BACKGROUND: Anxiety disorders are the most prevalent psychiatric disorders as a group, and despite the effectiveness of currently available treatments for anxiety, many patients (40%-65%) remain symptomatic after initial intervention. Thus, there is a significant need for efficacious pharmacologic agents that are safe and well tolerated and lead patients to remission of symptoms. We present a retrospective analysis that assessed the efficacy and tolerability of adjunctive levetiracetam, a novel anticonvulsant agent, in the treatment of refractory anxiety. METHOD: Forty patients with DSM-IV anxiety disorders, who were deemed partial responders or nonresponders to anxiolytic therapy, received adjunctive levetiracetam in a naturalistic fashion during the time period from January 2004 through December 2004. We conducted a retrospective chart review.
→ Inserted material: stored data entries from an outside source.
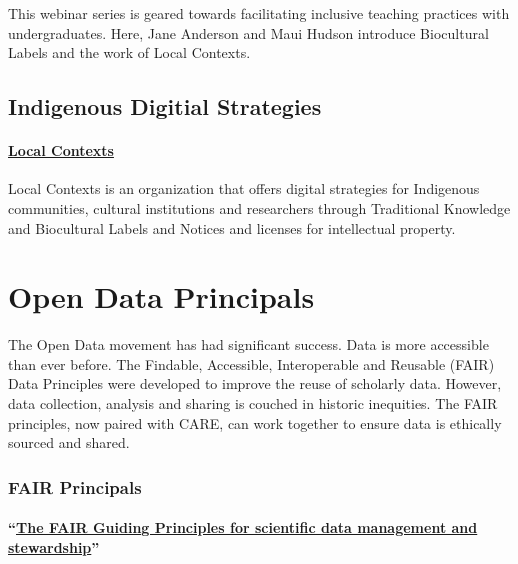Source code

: \documentclass[
]{book}
\begin{document}
This webinar series is geared towards facilitating inclusive teaching practices with undergraduates. Here, Jane Anderson and Maui Hudson introduce Biocultural Labels and the work of Local Contexts.

\hypertarget{indigenous-digitial-strategies}{%
\section{Indigenous Digitial Strategies}\label{indigenous-digitial-strategies}}

\hypertarget{local-contexts}{%
\subsubsection*{\texorpdfstring{\href{https://localcontexts.org/labels/biocultural-labels/}{Local Contexts}}{Local Contexts}}\label{local-contexts}}

Local Contexts is an organization that offers digital strategies for Indigenous communities, cultural institutions and researchers through Traditional Knowledge and Biocultural Labels and Notices and licenses for intellectual property.

\hypertarget{open-data-principals}{%
\chapter{Open Data Principals}\label{open-data-principals}}

The Open Data movement has had significant success. Data is more accessible than ever before. The Findable, Accessible, Interoperable and Reusable (FAIR) Data Principles were developed to improve the reuse of scholarly data. However, data collection, analysis and sharing is couched in historic inequities. The FAIR principles, now paired with CARE, can work together to ensure data is ethically sourced and shared.

\hypertarget{fair-principals}{%
\subsection{FAIR Principals}\label{fair-principals}}

\hypertarget{the-fair-guiding-principles-for-scientific-data-management-and-stewardship}{%
\subsubsection*{\texorpdfstring{``\href{https://www.nature.com/articles/sdata201618}{The FAIR Guiding Principles for scientific data management and stewardship}''}{``The FAIR Guiding Principles for scientific data management and stewardship''}}\label{the-fair-guiding-principles-for-scientific-data-management-and-stewardship}}
\end{document}
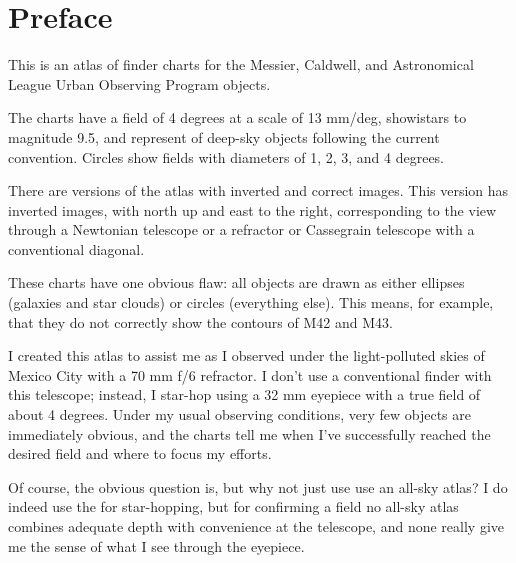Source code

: 
\chapter*{Preface}

This is an atlas of finder charts for the Messier, Caldwell, and Astronomical League Urban Observing Program objects. 

The charts have a field of 4 degrees at a scale of 13 mm/deg, showistars to magnitude 9.5, and represent of deep-sky objects following the current convention. Circles show fields with diameters of 1, 2, 3, and 4 degrees.

There are versions of the atlas with inverted and correct images. This version has inverted images, with north up and east to the right, corresponding to the view through a Newtonian telescope or a refractor or Cassegrain telescope with a conventional diagonal.

These charts have one obvious flaw: all objects are drawn as either ellipses (galaxies and star clouds) or circles (everything else). This means, for example, that they do not correctly show the contours of M42 and M43.

I created this atlas to assist me as I observed under the light-polluted skies of Mexico City with a 70 mm f/6 refractor. I don't use a conventional finder with this telescope; instead, I star-hop using a 32 mm eyepiece with a true field of about 4 degrees. Under my usual observing conditions, very few objects are immediately obvious, and the charts tell me when I've successfully reached the desired field and where to focus my efforts.

Of course, the obvious question is, but why not just use use an all-sky atlas? I do indeed use the {\PSA} for star-hopping, but for confirming a field no all-sky atlas combines adequate depth with convenience at the telescope, and none really give me the sense of what I see through the eyepiece.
The primary outcome measures were the Clinical Global Impressions-Severity of Illness (CGI-S) scale and the Clinical Global Impressions-Improvement (CGI-I) scale. Mean change from baseline to endpoint was assessed using 2-tailed paired t tests. RESULTS: Levetiracetam at a mean +/- SD dose of 1969 +/- 819 mg/day for a mean +/- SD time period of 9.3 +/- 5.1 weeks was generally well tolerated. Patients were markedly ill with a mean +/- SD baseline CGI-S score of 6.2 +/- 0.6. Patients improved significantly, with an endpoint CGI-S score of 4.2 +/- 1.8 (p < .001) and CGI-I score of 2.6 +/- 1.2. Adverse events were generally mild, and only 4 patients discontinued levetiracetam because of side effects. CONCLUSION: These preliminary data suggest that levetiracetam may be an effective adjunctive treatment for patients with anxiety disorders who remain symptomatic despite initial anxiolytic therapy.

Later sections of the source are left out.